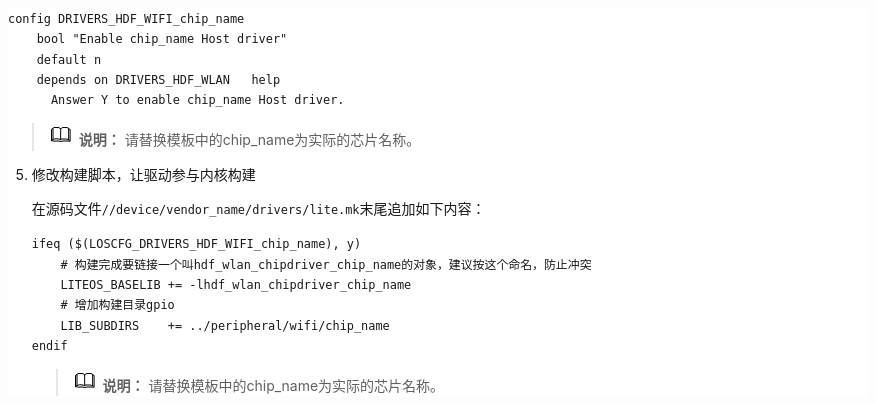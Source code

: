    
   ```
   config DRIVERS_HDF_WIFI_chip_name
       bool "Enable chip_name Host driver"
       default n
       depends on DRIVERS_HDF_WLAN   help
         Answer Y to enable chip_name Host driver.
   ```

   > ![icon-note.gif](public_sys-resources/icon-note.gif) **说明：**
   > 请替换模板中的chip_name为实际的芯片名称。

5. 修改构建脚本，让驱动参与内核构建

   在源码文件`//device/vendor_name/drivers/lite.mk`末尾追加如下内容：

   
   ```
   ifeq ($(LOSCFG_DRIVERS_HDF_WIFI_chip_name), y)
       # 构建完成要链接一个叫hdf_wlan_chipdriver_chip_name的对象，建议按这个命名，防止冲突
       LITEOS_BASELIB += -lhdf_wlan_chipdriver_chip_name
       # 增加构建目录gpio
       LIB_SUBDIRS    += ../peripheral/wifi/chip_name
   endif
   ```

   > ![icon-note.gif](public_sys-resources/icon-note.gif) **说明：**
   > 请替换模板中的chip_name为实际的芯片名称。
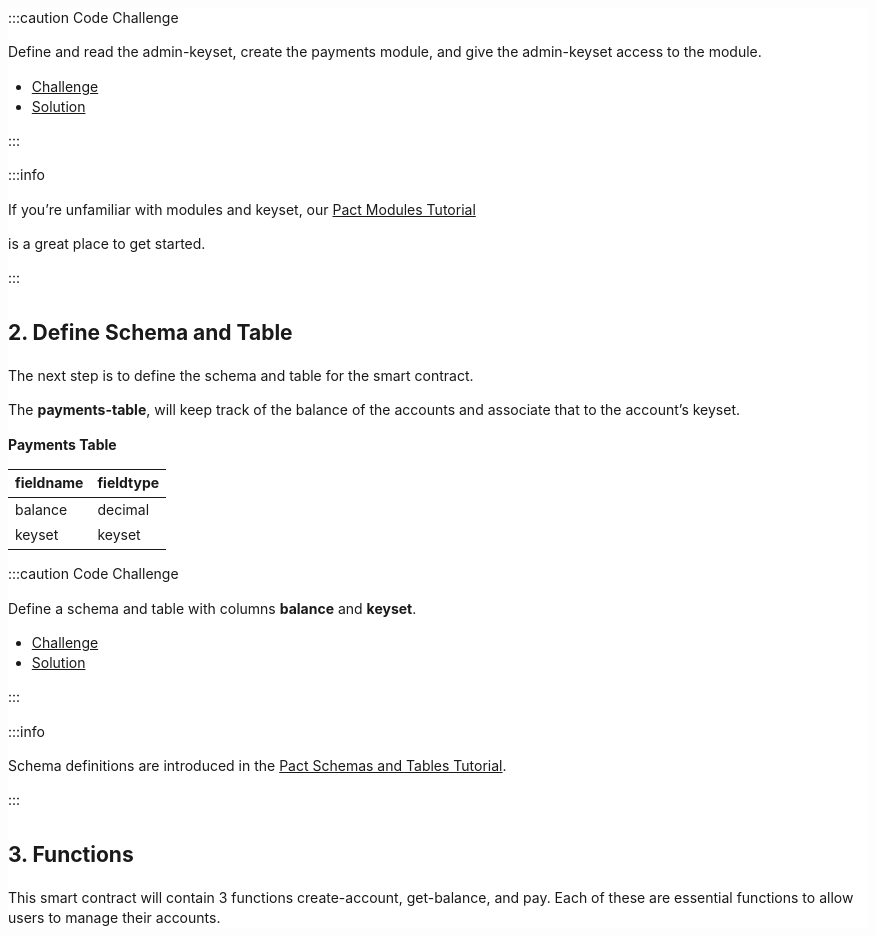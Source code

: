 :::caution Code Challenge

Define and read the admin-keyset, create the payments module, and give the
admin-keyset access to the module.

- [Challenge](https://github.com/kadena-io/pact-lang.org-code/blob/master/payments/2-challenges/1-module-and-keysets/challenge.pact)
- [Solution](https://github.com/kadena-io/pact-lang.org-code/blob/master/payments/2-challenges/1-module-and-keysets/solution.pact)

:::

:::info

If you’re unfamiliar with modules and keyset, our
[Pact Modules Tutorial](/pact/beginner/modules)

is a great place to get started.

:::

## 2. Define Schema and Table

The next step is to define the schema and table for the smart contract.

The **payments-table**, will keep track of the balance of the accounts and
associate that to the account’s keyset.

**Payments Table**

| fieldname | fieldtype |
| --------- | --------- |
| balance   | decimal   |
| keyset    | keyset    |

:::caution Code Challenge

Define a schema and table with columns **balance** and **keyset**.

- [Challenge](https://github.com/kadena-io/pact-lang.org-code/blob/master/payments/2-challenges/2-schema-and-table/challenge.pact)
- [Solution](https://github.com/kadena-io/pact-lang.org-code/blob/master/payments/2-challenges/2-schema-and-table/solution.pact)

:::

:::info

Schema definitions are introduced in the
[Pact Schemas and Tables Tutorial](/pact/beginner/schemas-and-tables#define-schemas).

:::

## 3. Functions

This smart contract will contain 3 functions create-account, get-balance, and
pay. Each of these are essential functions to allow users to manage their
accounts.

..........

• How to complete this task: Copy every line in the data above that has the string "smart" in it.

• Result below:
The next step is to define the schema and table for the smart contract.
This smart contract will contain 3 functions create-account, get-balance, and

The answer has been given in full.